What you should do:
I need the lines below from the one with "219.100.37.31:Japan: [ovpn config](vpn/219_100_37_31.ovpn)" down to the one with "118.33.42.13:Korea Republic of: [ovpn" reproduced exactly, both ends included, and nothing else.

** Source data follows **

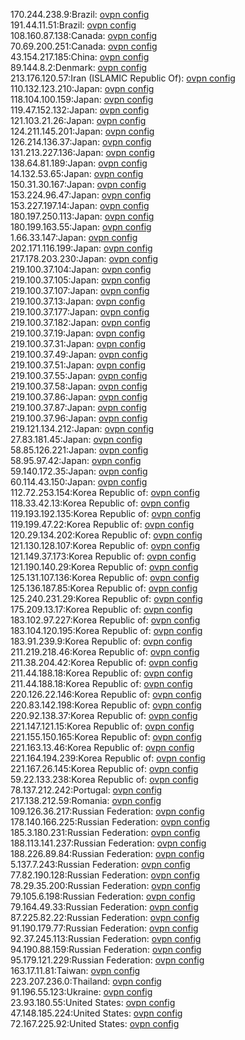 170.244.238.9:Brazil: [ovpn config](vpn/170_244_238_9.ovpn)  
191.44.11.51:Brazil: [ovpn config](vpn/191_44_11_51.ovpn)  
108.160.87.138:Canada: [ovpn config](vpn/108_160_87_138.ovpn)  
70.69.200.251:Canada: [ovpn config](vpn/70_69_200_251.ovpn)  
43.154.217.185:China: [ovpn config](vpn/43_154_217_185.ovpn)  
89.144.8.2:Denmark: [ovpn config](vpn/89_144_8_2.ovpn)  
213.176.120.57:Iran (ISLAMIC Republic Of): [ovpn config](vpn/213_176_120_57.ovpn)  
110.132.123.210:Japan: [ovpn config](vpn/110_132_123_210.ovpn)  
118.104.100.159:Japan: [ovpn config](vpn/118_104_100_159.ovpn)  
119.47.152.132:Japan: [ovpn config](vpn/119_47_152_132.ovpn)  
121.103.21.26:Japan: [ovpn config](vpn/121_103_21_26.ovpn)  
124.211.145.201:Japan: [ovpn config](vpn/124_211_145_201.ovpn)  
126.214.136.37:Japan: [ovpn config](vpn/126_214_136_37.ovpn)  
131.213.227.136:Japan: [ovpn config](vpn/131_213_227_136.ovpn)  
138.64.81.189:Japan: [ovpn config](vpn/138_64_81_189.ovpn)  
14.132.53.65:Japan: [ovpn config](vpn/14_132_53_65.ovpn)  
150.31.30.167:Japan: [ovpn config](vpn/150_31_30_167.ovpn)  
153.224.96.47:Japan: [ovpn config](vpn/153_224_96_47.ovpn)  
153.227.197.14:Japan: [ovpn config](vpn/153_227_197_14.ovpn)  
180.197.250.113:Japan: [ovpn config](vpn/180_197_250_113.ovpn)  
180.199.163.55:Japan: [ovpn config](vpn/180_199_163_55.ovpn)  
1.66.33.147:Japan: [ovpn config](vpn/1_66_33_147.ovpn)  
202.171.116.199:Japan: [ovpn config](vpn/202_171_116_199.ovpn)  
217.178.203.230:Japan: [ovpn config](vpn/217_178_203_230.ovpn)  
219.100.37.104:Japan: [ovpn config](vpn/219_100_37_104.ovpn)  
219.100.37.105:Japan: [ovpn config](vpn/219_100_37_105.ovpn)  
219.100.37.107:Japan: [ovpn config](vpn/219_100_37_107.ovpn)  
219.100.37.13:Japan: [ovpn config](vpn/219_100_37_13.ovpn)  
219.100.37.177:Japan: [ovpn config](vpn/219_100_37_177.ovpn)  
219.100.37.182:Japan: [ovpn config](vpn/219_100_37_182.ovpn)  
219.100.37.19:Japan: [ovpn config](vpn/219_100_37_19.ovpn)  
219.100.37.31:Japan: [ovpn config](vpn/219_100_37_31.ovpn)  
219.100.37.49:Japan: [ovpn config](vpn/219_100_37_49.ovpn)  
219.100.37.51:Japan: [ovpn config](vpn/219_100_37_51.ovpn)  
219.100.37.55:Japan: [ovpn config](vpn/219_100_37_55.ovpn)  
219.100.37.58:Japan: [ovpn config](vpn/219_100_37_58.ovpn)  
219.100.37.86:Japan: [ovpn config](vpn/219_100_37_86.ovpn)  
219.100.37.87:Japan: [ovpn config](vpn/219_100_37_87.ovpn)  
219.100.37.96:Japan: [ovpn config](vpn/219_100_37_96.ovpn)  
219.121.134.212:Japan: [ovpn config](vpn/219_121_134_212.ovpn)  
27.83.181.45:Japan: [ovpn config](vpn/27_83_181_45.ovpn)  
58.85.126.221:Japan: [ovpn config](vpn/58_85_126_221.ovpn)  
58.95.97.42:Japan: [ovpn config](vpn/58_95_97_42.ovpn)  
59.140.172.35:Japan: [ovpn config](vpn/59_140_172_35.ovpn)  
60.114.43.150:Japan: [ovpn config](vpn/60_114_43_150.ovpn)  
112.72.253.154:Korea Republic of: [ovpn config](vpn/112_72_253_154.ovpn)  
118.33.42.13:Korea Republic of: [ovpn config](vpn/118_33_42_13.ovpn)  
119.193.192.135:Korea Republic of: [ovpn config](vpn/119_193_192_135.ovpn)  
119.199.47.22:Korea Republic of: [ovpn config](vpn/119_199_47_22.ovpn)  
120.29.134.202:Korea Republic of: [ovpn config](vpn/120_29_134_202.ovpn)  
121.130.128.107:Korea Republic of: [ovpn config](vpn/121_130_128_107.ovpn)  
121.149.37.173:Korea Republic of: [ovpn config](vpn/121_149_37_173.ovpn)  
121.190.140.29:Korea Republic of: [ovpn config](vpn/121_190_140_29.ovpn)  
125.131.107.136:Korea Republic of: [ovpn config](vpn/125_131_107_136.ovpn)  
125.136.187.85:Korea Republic of: [ovpn config](vpn/125_136_187_85.ovpn)  
125.240.231.29:Korea Republic of: [ovpn config](vpn/125_240_231_29.ovpn)  
175.209.13.17:Korea Republic of: [ovpn config](vpn/175_209_13_17.ovpn)  
183.102.97.227:Korea Republic of: [ovpn config](vpn/183_102_97_227.ovpn)  
183.104.120.195:Korea Republic of: [ovpn config](vpn/183_104_120_195.ovpn)  
183.91.239.9:Korea Republic of: [ovpn config](vpn/183_91_239_9.ovpn)  
211.219.218.46:Korea Republic of: [ovpn config](vpn/211_219_218_46.ovpn)  
211.38.204.42:Korea Republic of: [ovpn config](vpn/211_38_204_42.ovpn)  
211.44.188.18:Korea Republic of: [ovpn config](vpn/211_44_188_18.ovpn)  
211.44.188.18:Korea Republic of: [ovpn config](vpn/211_44_188_18.ovpn)  
220.126.22.146:Korea Republic of: [ovpn config](vpn/220_126_22_146.ovpn)  
220.83.142.198:Korea Republic of: [ovpn config](vpn/220_83_142_198.ovpn)  
220.92.138.37:Korea Republic of: [ovpn config](vpn/220_92_138_37.ovpn)  
221.147.121.15:Korea Republic of: [ovpn config](vpn/221_147_121_15.ovpn)  
221.155.150.165:Korea Republic of: [ovpn config](vpn/221_155_150_165.ovpn)  
221.163.13.46:Korea Republic of: [ovpn config](vpn/221_163_13_46.ovpn)  
221.164.194.239:Korea Republic of: [ovpn config](vpn/221_164_194_239.ovpn)  
221.167.26.145:Korea Republic of: [ovpn config](vpn/221_167_26_145.ovpn)  
59.22.133.238:Korea Republic of: [ovpn config](vpn/59_22_133_238.ovpn)  
78.137.212.242:Portugal: [ovpn config](vpn/78_137_212_242.ovpn)  
217.138.212.59:Romania: [ovpn config](vpn/217_138_212_59.ovpn)  
109.126.36.217:Russian Federation: [ovpn config](vpn/109_126_36_217.ovpn)  
178.140.166.225:Russian Federation: [ovpn config](vpn/178_140_166_225.ovpn)  
185.3.180.231:Russian Federation: [ovpn config](vpn/185_3_180_231.ovpn)  
188.113.141.237:Russian Federation: [ovpn config](vpn/188_113_141_237.ovpn)  
188.226.89.84:Russian Federation: [ovpn config](vpn/188_226_89_84.ovpn)  
5.137.7.243:Russian Federation: [ovpn config](vpn/5_137_7_243.ovpn)  
77.82.190.128:Russian Federation: [ovpn config](vpn/77_82_190_128.ovpn)  
78.29.35.200:Russian Federation: [ovpn config](vpn/78_29_35_200.ovpn)  
79.105.6.198:Russian Federation: [ovpn config](vpn/79_105_6_198.ovpn)  
79.164.49.33:Russian Federation: [ovpn config](vpn/79_164_49_33.ovpn)  
87.225.82.22:Russian Federation: [ovpn config](vpn/87_225_82_22.ovpn)  
91.190.179.77:Russian Federation: [ovpn config](vpn/91_190_179_77.ovpn)  
92.37.245.113:Russian Federation: [ovpn config](vpn/92_37_245_113.ovpn)  
94.190.88.159:Russian Federation: [ovpn config](vpn/94_190_88_159.ovpn)  
95.179.121.229:Russian Federation: [ovpn config](vpn/95_179_121_229.ovpn)  
163.17.11.81:Taiwan: [ovpn config](vpn/163_17_11_81.ovpn)  
223.207.236.0:Thailand: [ovpn config](vpn/223_207_236_0.ovpn)  
91.196.55.123:Ukraine: [ovpn config](vpn/91_196_55_123.ovpn)  
23.93.180.55:United States: [ovpn config](vpn/23_93_180_55.ovpn)  
47.148.185.224:United States: [ovpn config](vpn/47_148_185_224.ovpn)  
72.167.225.92:United States: [ovpn config](vpn/72_167_225_92.ovpn)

** End of Source data **

Exercise result:
219.100.37.31:Japan: [ovpn config](vpn/219_100_37_31.ovpn)  
219.100.37.49:Japan: [ovpn config](vpn/219_100_37_49.ovpn)  
219.100.37.51:Japan: [ovpn config](vpn/219_100_37_51.ovpn)  
219.100.37.55:Japan: [ovpn config](vpn/219_100_37_55.ovpn)  
219.100.37.58:Japan: [ovpn config](vpn/219_100_37_58.ovpn)  
219.100.37.86:Japan: [ovpn config](vpn/219_100_37_86.ovpn)  
219.100.37.87:Japan: [ovpn config](vpn/219_100_37_87.ovpn)  
219.100.37.96:Japan: [ovpn config](vpn/219_100_37_96.ovpn)  
219.121.134.212:Japan: [ovpn config](vpn/219_121_134_212.ovpn)  
27.83.181.45:Japan: [ovpn config](vpn/27_83_181_45.ovpn)  
58.85.126.221:Japan: [ovpn config](vpn/58_85_126_221.ovpn)  
58.95.97.42:Japan: [ovpn config](vpn/58_95_97_42.ovpn)  
59.140.172.35:Japan: [ovpn config](vpn/59_140_172_35.ovpn)  
60.114.43.150:Japan: [ovpn config](vpn/60_114_43_150.ovpn)  
112.72.253.154:Korea Republic of: [ovpn config](vpn/112_72_253_154.ovpn)  
118.33.42.13:Korea Republic of: [ovpn config](vpn/118_33_42_13.ovpn)  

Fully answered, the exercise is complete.